Lecture 5

Multivariate Visualization

A picture is worth a thousand words. This may be especially true in statistics. While plotting univariate or even bivariate data is not too difficult, and we can learn much from such plots, multivariate data is much more difficult to visualize effectively. We often have a number of variables in a data set and we want to learn as much as we can about their relationships. We explore some techniques here.

One reason why many data analysts use R is because R can create graphics that are both informative and visually appealing without too much effort or time (if you use the right packages and know what you are doing). For the next two lectures, we will explore methods for visualizing multivariate data using three dominant plotting tools: base R plotting, plotting using the lattice package, and plotting using the ggplot2 package. This first lecture discusses base R plotting.

Base R Plotting

R comes built in with functions for plotting, the primary one being the plot() function, which we have seen before. It is a generic function that will often pick the right plot for the object passed to it. That said, we do have control over how to make a plot using base R.

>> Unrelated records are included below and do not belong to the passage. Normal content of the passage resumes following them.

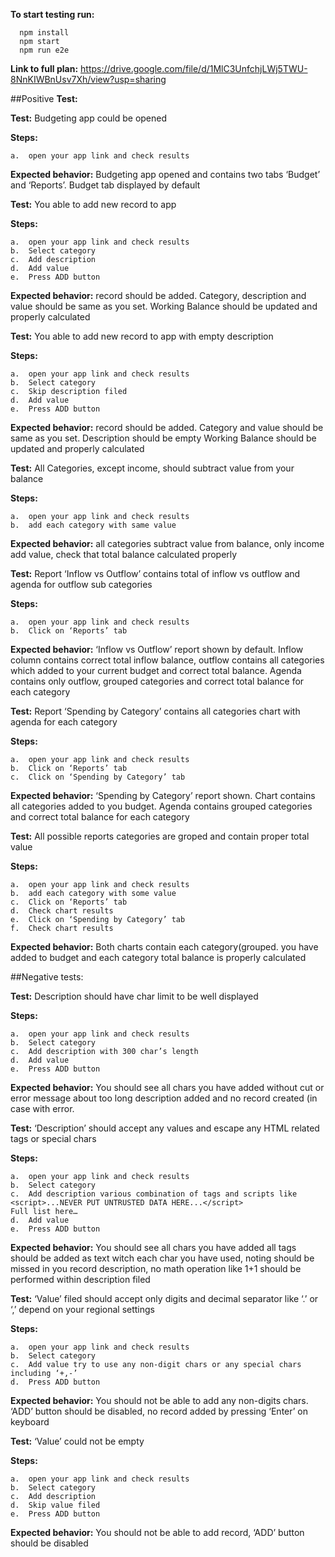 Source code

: 
**To start testing run:**

      npm install
      npm start
      npm run e2e 
      
**Link to full plan:** https://drive.google.com/file/d/1MlC3UnfchjLWj5TWU-8NnKIWBnUsv7Xh/view?usp=sharing 

##Positive **Test:**

**Test:** Budgeting app could be opened

   **Steps:** 
   
	a.	open your app link and check results

  **Expected behavior:** Budgeting app opened and contains two tabs ‘Budget’ and ‘Reports’.
	Budget tab displayed by default 

**Test:** You able to add new record to app

   **Steps:** 
   
	a.	open your app link and check results
	b.	Select category 
	c.	Add description
	d.	Add value
	e.	Press ADD button

  **Expected behavior:** record should be added. Category, description and value should be same as you set.
	Working Balance should be updated and properly calculated 

**Test:** You able to add new record to app with empty description

   **Steps:** 
   
	a.	open your app link and check results
	b.	Select category 
	c.	Skip description filed
	d.	Add value
	e.	Press ADD button

  **Expected behavior:** record should be added. Category and value should be same as you set.
	Description should be empty 
	Working Balance should be updated and properly calculated 

**Test:** All Categories, except income, should subtract value from your balance  

   **Steps:** 
   
	a.	open your app link and check results
	b.	add each category with same value

  **Expected behavior:** all categories subtract value from balance, only income add value, check that total balance calculated properly 

**Test:** Report ‘Inflow vs Outflow’ contains total of inflow vs outflow and agenda for outflow sub categories 
   
   **Steps:** 
   
	a.	open your app link and check results
	b.	Click on ‘Reports’ tab

  **Expected behavior:** ‘Inflow vs Outflow’ report shown by default. Inflow column contains correct total inflow balance, outflow contains all categories which added to your current budget and correct total balance. Agenda contains only outflow, grouped categories and correct total balance for each category

**Test:** Report ‘Spending by Category’ contains all categories chart with agenda for each category 
   
   **Steps:** 
   
	a.	open your app link and check results
	b.	Click on ‘Reports’ tab
	c.	Click on ‘Spending by Category’ tab

  **Expected behavior:** ‘Spending by Category’ report shown. Chart contains all categories added to you budget. Agenda contains grouped categories and correct total balance for each category

**Test:** All possible reports categories are groped and contain proper total value  
   
   **Steps:** 
   
	a.	open your app link and check results
	b.	add each category with some value
	c.	Click on ‘Reports’ tab
	d.	Check chart results
	e.	Click on ‘Spending by Category’ tab
	f.	Check chart results

  **Expected behavior:** Both charts contain each category(grouped. you have added to budget and each category total balance is properly calculated

##Negative tests: 

**Test:** Description should have char limit to be well displayed  
   
   **Steps:** 
   
	a.	open your app link and check results
	b.	Select category 
	c.	Add description with 300 char’s length 
	d.	Add value
	e.	Press ADD button

  **Expected behavior:** You should see all chars you have added without cut or error message about too long description added and no record created (in case with error.

**Test:** ‘Description’ should accept any values and escape any HTML related tags or special chars   
   
   **Steps:** 
   
	a.	open your app link and check results
	b.	Select category 
	c.	Add description various combination of tags and scripts like 
	<script>...NEVER PUT UNTRUSTED DATA HERE...</script>
	Full list here…
	d.	Add value
	e.	Press ADD button

  **Expected behavior:** You should see all chars you have added all tags should be added as text witch each char you have used, noting should be missed in you record description, no math operation like 1+1 should be performed within description filed

**Test:** ‘Value’ filed should accept only digits and decimal separator like ‘.’ or ‘,’ depend on your regional settings   
   
   **Steps:** 
   
	a.	open your app link and check results
	b.	Select category 
	c.	Add value try to use any non-digit chars or any special chars including ‘+,-’
	d.	Press ADD button

  **Expected behavior:** You should not be able to add any non-digits chars. ‘ADD’ button should be disabled, no record added by pressing ‘Enter’ on keyboard

**Test:** ‘Value’ could not be empty   
   
   **Steps:** 
   
	a.	open your app link and check results
	b.	Select category 
	c.	Add description
	d.	Skip value filed
	e.	Press ADD button

  **Expected behavior:** You should not be able to add record, ‘ADD’ button should be disabled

A scatterplot plots each data point as an ordered \((x,y)\) pair, with \(x\) being the value of the variable corresponding to \(x\) for each data point, and \(y\) the value for the corresponding \(y\) variable. Thus scatterplots are useful for visualizing bivariate data.

We can make scatterplots using base R with plot(x, y), where x and y are numeric vectors containing the x and y coordinates to plot, respectively. The plot created by default will be a scatter plot, though there are many parameters for plot() that will change not only whether a scatterplot is drawn but other characteristics of the resulting plot, such as the extent of the axes, the character of the points, axis labels, and many others.

Suppose we wished to compare the sepal length of iris flowers to the petal length of iris flowers in the iris data set. We could do so in base R with the following:

plot(iris$Sepal.Length, iris$Sepal.Width)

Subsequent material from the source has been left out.